Python’s tkinter adds a software layer on top of Tk that allows
Python scripts to call out to Tk to build and configure interfaces and
routes control back to Python scripts that handle user-generated
events (e.g., mouse clicks). That is, GUI calls are internally routed
from Python script, to tkinter, to Tk; GUI events are routed from Tk,
to tkinter, and back to a Python script. In
Chapter 20
, we’ll know these transfers
by their C integration terms,
extending
and
embedding
.

Technically, tkinter is today structured as a combination of the
Python-coded
tkinter
module
package’s files and an extension module called
_tkinter
that is written in C.
_tkinter
interfaces with the Tk library
using extending tools and dispatches callbacks back to Python objects
using embedding tools;
tkinter
simply adds a class-based interface on top of
_tkinter
. You should almost always import
tkinter
in your scripts, though,
not
_tkinter
; the latter is an
implementation module meant for internal use only (and was oddly named
for that reason).

Programming structure

Luckily, Python
programmers don’t normally need to care about all this
integration and call routing going on internally; they simply make
widgets and register Python functions to handle widget events. Because
of the overall structure, though, event handlers are usually known
as
callback
handlers, because the GUI
library “calls back” to Python code when events occur.

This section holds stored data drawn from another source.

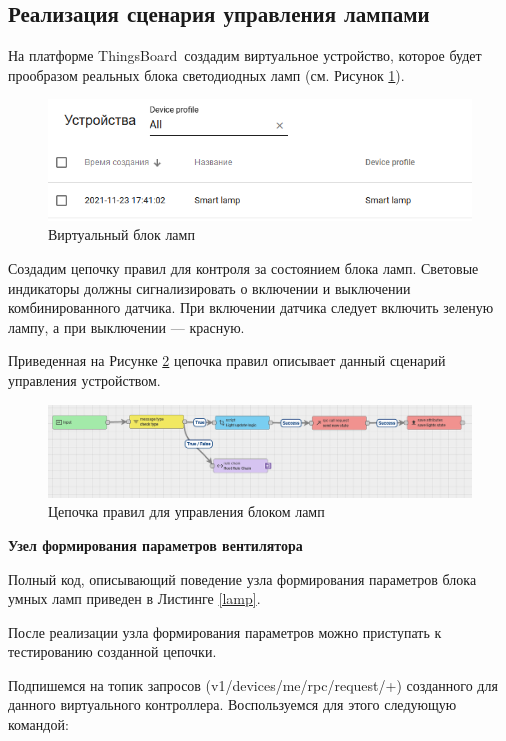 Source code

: \documentclass[a4paper,14pt]{extarticle}
\newcommand{\tb}{ThingsBoard~}
\begin{document}
\subsection{Реализация сценария управления лампами}


На платформе \tb создадим виртуальное устройство, которое будет прообразом реальных блока светодиодных ламп (см. Рисунок \ref{fig:dev-2}).


\begin{figure}[h!]
	\centering
	\includegraphics[width=0.5\linewidth]{images/dev-2}
	\caption{Виртуальный блок ламп}
	\label{fig:dev-2}
\end{figure}


Создадим цепочку правил для контроля за состоянием блока ламп. Световые индикаторы должны сигнализировать о включении и выключении комбинированного датчика. При включении датчика следует включить зеленую лампу, а при выключении --- красную. 

Приведенная на Рисунке \ref{fig:chains-2} цепочка правил описывает данный сценарий управления устройством.
\begin{figure}[h!]
	\centering
	\includegraphics[width=0.6\linewidth]{images/chains-2}
	\caption{Цепочка правил для управления блоком ламп}
	\label{fig:chains-2}
\end{figure}


\textbf{Узел формирования параметров вентилятора}

Полный код, описывающий поведение узла формирования параметров блока умных ламп приведен в Листинге \ref{lamp}.




После реализации узла формирования параметров можно приступать к тестированию созданной цепочки. 

Подпишемся на топик запросов (v1/devices/me/rpc/request/+) созданного для данного
виртуального контроллера. Воспользуемся для этого следующую командой:
\end{document}

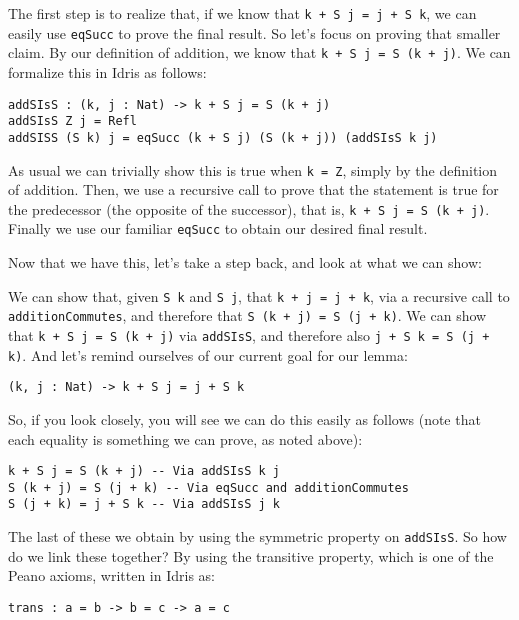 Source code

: \documentclass{article}
\newcommand{\inline}[1]{\texttt{#1}}
\begin{document}
The first step is to realize that, if we know that \inline{k + S j = j + S k}, we can easily use \inline{eqSucc} to prove the final result.
So let’s focus on proving that smaller claim.
By our definition of addition, we know that \inline{k + S j = S (k + j)}.
We can formalize this in Idris as follows:

\begin{verbatim}
addSIsS : (k, j : Nat) -> k + S j = S (k + j)
addSIsS Z j = Refl
addSISS (S k) j = eqSucc (k + S j) (S (k + j)) (addSIsS k j)
\end{verbatim}

As usual we can trivially show this is true when \inline{k = Z}, simply by the definition of addition.
Then, we use a recursive call to prove that the statement is true for the predecessor (the opposite of the successor), that is, \inline{k + S j = S (k + j)}.
Finally we use our familiar \inline{eqSucc} to obtain our desired final result.

Now that we have this, let’s take a step back, and look at what we can show:

We can show that, given \inline{S k} and \inline{S j}, that \inline{k + j = j + k}, via a recursive call to \inline{additionCommutes}, and therefore that \inline{S (k + j) = S (j + k)}.
We can show that \inline{k + S j = S (k + j)} via \inline{addSIsS}, and therefore also \inline{j + S k = S (j + k)}.
And let’s remind ourselves of our current goal for our lemma:

\begin{verbatim}
(k, j : Nat) -> k + S j = j + S k
\end{verbatim}

So, if you look closely, you will see we can do this easily as follows (note that each equality is something we can prove, as noted above):

\begin{verbatim}
k + S j = S (k + j) -- Via addSIsS k j
S (k + j) = S (j + k) -- Via eqSucc and additionCommutes
S (j + k) = j + S k -- Via addSIsS j k
\end{verbatim}

The last of these we obtain by using the symmetric property on \inline{addSIsS}.
So how do we link these together?
By using the transitive property, which is one of the Peano axioms, written in Idris as:

\begin{verbatim}
trans : a = b -> b = c -> a = c
\end{verbatim}
\end{document}
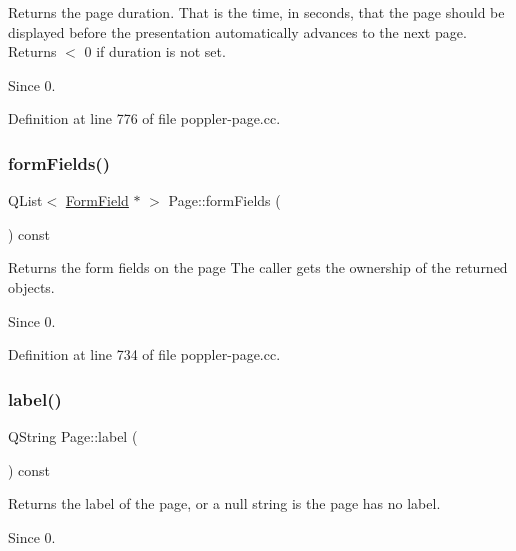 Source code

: Returns the page duration. That is the time, in seconds, that the page should be displayed before the presentation automatically advances to the next page. Returns $<$ 0 if duration is not set.

\begin{DoxySince}{Since}
0. 
\end{DoxySince}


Definition at line 776 of file poppler-\/page.\+cc.

\mbox{\label{class_poppler_1_1_page_aa7073bd787eb01617a2b530557397a59}} 
\subsubsection{\texorpdfstring{form\+Fields()}{formFields()}}
{\footnotesize\ttfamily Q\+List$<$ \hyperlink{class_poppler_1_1_form_field}{Form\+Field} $\ast$ $>$ Page\+::form\+Fields (\begin{DoxyParamCaption}{ }\end{DoxyParamCaption}) const}

Returns the form fields on the page The caller gets the ownership of the returned objects.

\begin{DoxySince}{Since}
0. 
\end{DoxySince}


Definition at line 734 of file poppler-\/page.\+cc.

\mbox{\label{class_poppler_1_1_page_a7592a930424ad1e9a98565afb8cd61bf}} 
\subsubsection{\texorpdfstring{label()}{label()}}
{\footnotesize\ttfamily Q\+String Page\+::label (\begin{DoxyParamCaption}{ }\end{DoxyParamCaption}) const}

Returns the label of the page, or a null string is the page has no label.

\begin{DoxySince}{Since}
0. 
\end{DoxySince}


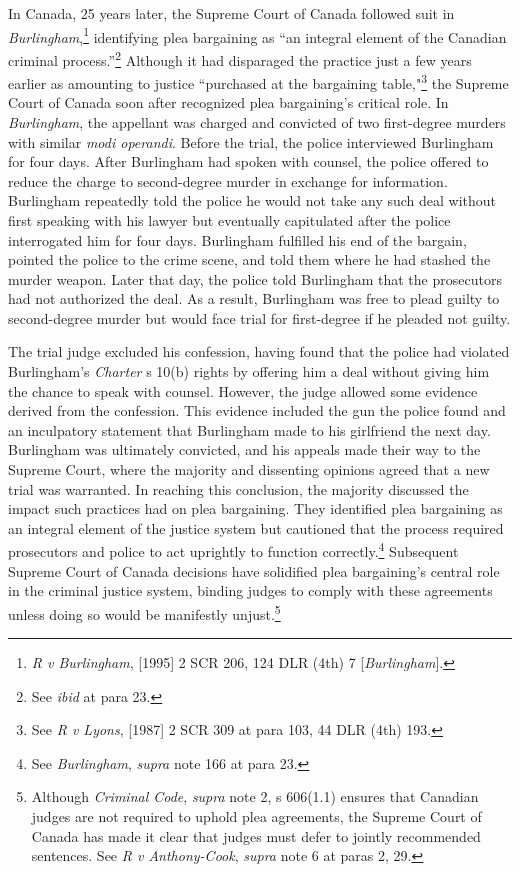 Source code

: In Canada, 25 years later, the Supreme Court of Canada followed suit in \textit{Burlingham},\footnote{\textit{R v Burlingham}, [1995] 2 SCR 206, 124 DLR (4th) 7 [\textit{Burlingham}].} identifying plea bargaining as ``an integral element of the Canadian criminal process.''\footnote{See \textit{ibid} at para 23.} Although it had disparaged the practice just a few years earlier as amounting to justice ``purchased at the bargaining table,"\footnote{See \textit{R v Lyons}, [1987] 2 SCR 309 at para 103, 44 DLR (4th) 193.} the Supreme Court of Canada soon after recognized plea bargaining's critical role. In \textit{Burlingham}, the appellant was charged and convicted of two first-degree murders with similar \textit{modi operandi}. Before the trial, the police interviewed Burlingham for four days. After Burlingham had spoken with counsel, the police offered to reduce the charge to second-degree murder in exchange for information. Burlingham repeatedly told the police he would not take any such deal without first speaking with his lawyer but eventually capitulated after the police interrogated him for four days. Burlingham fulfilled his end of the bargain, pointed the police to the crime scene, and told them where he had stashed the murder weapon. Later that day, the police told Burlingham that the prosecutors had not authorized the deal. As a result, Burlingham was free to plead guilty to second-degree murder but would face trial for first-degree if he pleaded not guilty.

The trial judge excluded his confession, having found that the police had violated Burlingham's \textit{Charter} s 10(b) rights by offering him a deal without giving him the chance to speak with counsel. However, the judge allowed some evidence derived from the confession. This evidence included the gun the police found and an inculpatory statement that Burlingham made to his girlfriend the next day. Burlingham was ultimately convicted, and his appeals made their way to the Supreme Court, where the majority and dissenting opinions agreed that a new trial was warranted. In reaching this conclusion, the majority discussed the impact such practices had on plea bargaining. They identified plea bargaining as an integral element of the justice system but cautioned that the process required prosecutors and police to act uprightly to function correctly.\footnote{See \textit{Burlingham}, \textit{supra} note 166 at para 23.} Subsequent Supreme Court of Canada decisions have solidified plea bargaining's central role in the criminal justice system, binding judges to comply with these agreements unless doing so would be manifestly unjust.\footnote{Although \textit{Criminal Code}, \textit{supra} note 2, s 606(1.1) ensures that Canadian judges are not required to uphold plea agreements, the Supreme Court of Canada has made it clear that judges must defer to jointly recommended sentences. See \textit{R v Anthony-Cook}, \textit{supra} note 6 at paras 2, 29.}

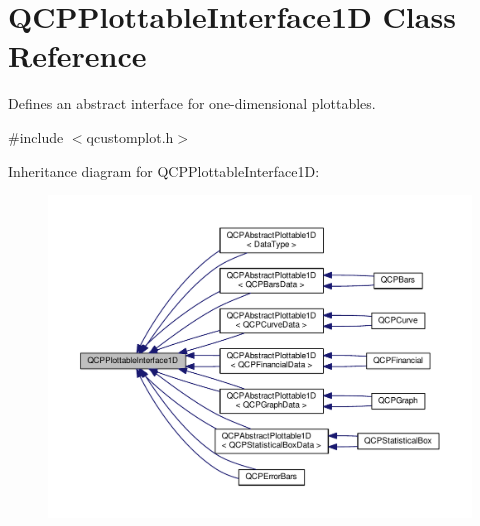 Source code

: \hypertarget{class_q_c_p_plottable_interface1_d}{}\section{Q\+C\+P\+Plottable\+Interface1D Class Reference}
\label{class_q_c_p_plottable_interface1_d}


Defines an abstract interface for one-\/dimensional plottables.  




{\ttfamily \#include $<$qcustomplot.\+h$>$}



Inheritance diagram for Q\+C\+P\+Plottable\+Interface1D\+:\nopagebreak
\begin{figure}[H]
\begin{center}
\leavevmode
\includegraphics[width=350pt]{class_q_c_p_plottable_interface1_d__inherit__graph}
\end{center}
\end{figure}
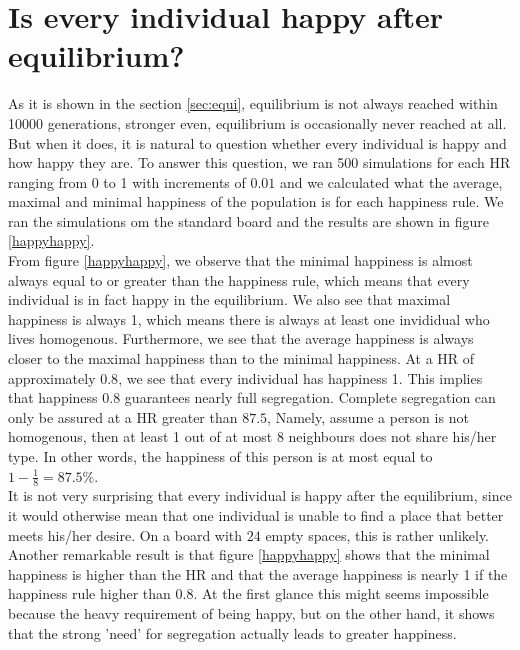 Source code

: 
\section{Is every individual happy after equilibrium?} 
\label{sec:meanhappy}
As it is shown in the section \ref{sec:equi}, equilibrium is not always reached within 10000 generations, stronger even, equilibrium is occasionally never reached at all.
But when it does, it is natural to question whether every individual is happy and how happy they are. 
To answer this question, we ran 500 simulations for each HR ranging from 0 to 1 with increments of $0.01$ and we calculated what the average, maximal and minimal happiness of the population is for each happiness rule. 
We ran the simulations om the standard board and the results are shown in figure \ref{happyhappy}.\\

From figure \ref{happyhappy}, we observe that the minimal happiness is almost always equal to or greater than the happiness rule, which means that every individual is in fact happy  in the equilibrium. 
We also see that maximal happiness is always 1, which means there is always at least one invididual who lives homogenous. 
Furthermore, we see that the average happiness is always closer to the maximal happiness than to the minimal happiness. At a HR of approximately $0.8$, we see that every individual has happiness 1. 
This implies that happiness $0.8$ guarantees nearly full segregation. Complete segregation can only be assured at a HR greater than $87.5$, Namely, assume a person is not homogenous, then at least 1 out of at most 8 neighbours does not share his/her type. In other words, the happiness of this person is at most equal to \(1-\frac{1}{8}=87.5\%\).\\

It is not very surprising that every individual is happy after the equilibrium, since it would otherwise mean that one individual is unable to find a place that better meets his/her desire. 
On a board with $24$ empty spaces, this is rather unlikely. 
Another remarkable result is that figure \ref{happyhappy} shows that the minimal happiness is higher than the HR and that the average happiness is nearly 1 if the happiness rule higher than $0.8$. 
At the first glance this might seems impossible because the heavy requirement of being happy, but on the other hand, it shows that the strong 'need' for segregation actually leads to greater happiness.


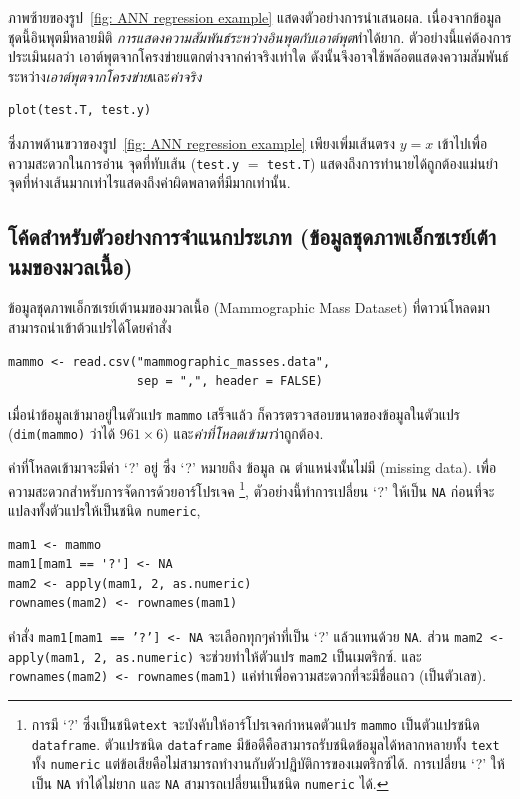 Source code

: ภาพซ้ายของรูป~\ref{fig: ANN regression example} 
แสดงตัวอย่างการนำเสนอผล.
เนื่องจากข้อมูลชุดนี้อินพุตมีหลายมิติ \textit{การแสดงความสัมพันธ์ระหว่างอินพุตกับเอาต์พุต}ทำได้ยาก.
ตัวอย่างนี้แค่ต้องการประเมินผลว่า เอาต์พุตจากโครงข่ายแตกต่างจากค่าจริงเท่าใด
ดังนั้นจึงอาจใช้พล๊อตแสดงความสัมพันธ์ระหว่าง\textit{เอาต์พุตจากโครงข่าย}และ\textit{ค่าจริง} 
\begin{verbatim}
plot(test.T, test.y)
\end{verbatim}
ซึ่งภาพด้านขวาของรูป~\ref{fig: ANN regression example} เพียงเพิ่มเส้นตรง $y = x$ เข้าไปเพื่อความสะดวกในการอ่าน
จุดที่ทับเส้น (\texttt{test.y} $=$ \texttt{test.T}) แสดงถึงการทำนายได้ถูกต้องแม่นยำ
จุดที่ห่างเส้นมากเท่าไรแสดงถึงค่าผิดพลาดที่มีมากเท่านั้น.

\subsection{โค้ดสำหรับตัวอย่างการจำแนกประเภท (ข้อมูลชุดภาพเอ็กซเรย์เต้านมของมวลเนื้อ)}
\label{sec: ann app biclass example code}

ข้อมูลชุดภาพเอ็กซเรย์เต้านมของมวลเนื้อ (Mammographic Mass Dataset) ที่ดาวน์โหลดมา สามารถนำเข้าต้วแปรได้โดยคำสั่ง
\begin{verbatim}
mammo <- read.csv("mammographic_masses.data", 
                  sep = ",", header = FALSE)
\end{verbatim}
เมื่อนำข้อมูลเข้ามาอยู่ในตัวแปร \texttt{mammo} เสร็จแล้ว 
ก็ควรตรวจสอบขนาดของข้อมูลในตัวแปร (\texttt{dim(mammo)} ว่าได้ $961 \times 6$) 
และ\textit{ค่าที่โหลดเข้ามา}ว่าถูกต้อง.

ค่าที่โหลดเข้ามาจะมีค่า `?' อยู่ 
ซึ่ง `?' หมายถึง ข้อมูล ณ ตำแหน่งนั้นไม่มี (missing data).
เพื่อความสะดวกสำหรับการจัดการด้วยอาร์โปรเจค%
\footnote{%
การมี `?' ซึ่งเป็นชนิด\texttt{text} จะบังคับให้อาร์โปรเจคกำหนดตัวแปร \texttt{mammo} เป็นตัวแปรชนิด \texttt{dataframe}.
ตัวแปรชนิด \texttt{dataframe} มีข้อดีคือสามารถรับชนิดข้อมูลได้หลากหลายทั้ง \texttt{text} ทั้ง \texttt{numeric}
แต่ข้อเสียคือไม่สามารถทำงานกับตัวปฏิบัติการของเมตริกซ์ได้.
การเปลี่ยน `?' ให้เป็น \texttt{NA} ทำได้ไม่ยาก
และ \texttt{NA} สามารถเปลี่ยนเป็นชนิด \texttt{numeric} ได้.
}, ตัวอย่างนี้ทำการเปลี่ยน `?' ให้เป็น \texttt{NA}
ก่อนที่จะแปลงทั้งตัวแปรให้เป็นชนิด \texttt{numeric},
\begin{verbatim}
mam1 <- mammo
mam1[mam1 == '?'] <- NA
mam2 <- apply(mam1, 2, as.numeric)
rownames(mam2) <- rownames(mam1)
\end{verbatim}

คำสั่ง \texttt{mam1[mam1 == '?'] <- NA} จะเลือกทุกๆค่าที่เป็น `?' แล้วแทนด้วย \texttt{NA}.
ส่วน \texttt{mam2 <- apply(mam1, 2, as.numeric)} จะช่วยทำให้ตัวแปร \texttt{mam2} เป็นเมตริกซ์.
และ \texttt{rownames(mam2) <- rownames(mam1)} แค่ทำเพื่อความสะดวกที่จะมีชื่อแถว (เป็นตัวเลข).

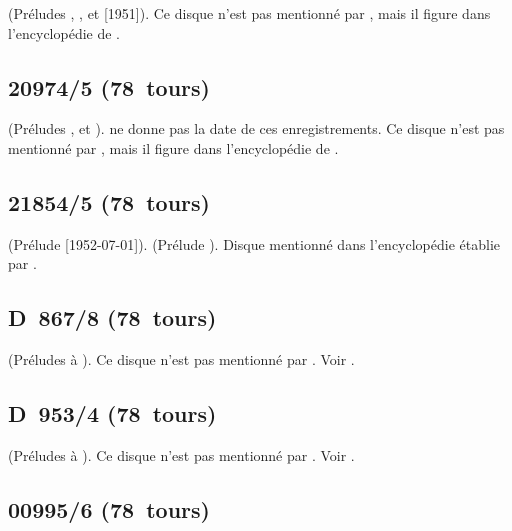 \Scriabine{} (Préludes  ,  , 
 et   [1951]).
Ce disque n'est pas mentionné par \INikonovich{}
\citep[voir][]{Nikonovich11}, mais il figure dans l'encyclopédie de
\citet[supplément~II, p.~203]{CloughCuming}.

\subsection{20974/5 (78~tours)}

\Scriabine{} (Préludes  ,   et
 ).
\EWhite{} \citep[voir][p.~83]{White} ne donne pas la date de ces
enregistrements.
Ce disque n'est pas mentionné par \INikonovich{}
\citep[voir][]{Nikonovich11}, mais il figure dans l'encyclopédie de
\citet[supplément~II, p.~203]{CloughCuming}.

\subsection{21854/5 (78~tours)}

\Glazounov{} (Prélude   [1952-07-01]).
\Scriabine{} (Prélude  ).
Disque mentionné dans l'encyclopédie établie par \citet[supplément~III,
p.~177]{CloughCuming}.

\subsection{D~867/8 (78~tours)}

\Scriabine{} (Préludes   à ).
Ce disque n'est pas mentionné par \INikonovich{}
\citep[voir][]{Nikonovich11}.
Voir \citet{Recordssu}.

\subsection{D~953/4 (78~tours)}

\Chopin{} (Préludes   à ).
Ce disque n'est pas mentionné par \INikonovich{}
\citep[voir][]{Nikonovich11}.
Voir \citet{Recordssu}.

\subsection{00995/6 (78~tours)}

In fact, we’ll find that Python/tkinter programs are entirely
event driven
: they build displays and register
handlers for events, and then do nothing but wait for events to occur.
During the wait, the Tk GUI library runs an event loop that watches
for mouse clicks, keyboard presses, and so on. All application program
processing happens in the registered callback handlers in response to
events. Further, any information needed across events must be stored
in long-lived references such as global variables and class instance
attributes. The notion of a traditional linear program control flow
doesn’t really apply in the GUI domain; you need to think in terms of
smaller chunks.

In Python, Tk also becomes
object oriented
simply because Python is object oriented: the tkinter layer exports
Tk’s API as Python classes. With tkinter, we can either use a simple
function-call approach to create widgets and interfaces, or apply
object-oriented techniques such as inheritance and composition to
customize and extend the base set of tkinter classes. Larger tkinter
GUIs are generally constructed as trees of linked tkinter widget
objects and are often implemented as Python classes to provide
structure and retain state information between events. As we’ll see in
this part of the book, a tkinter GUI coded with classes almost by
default becomes a reusable software component.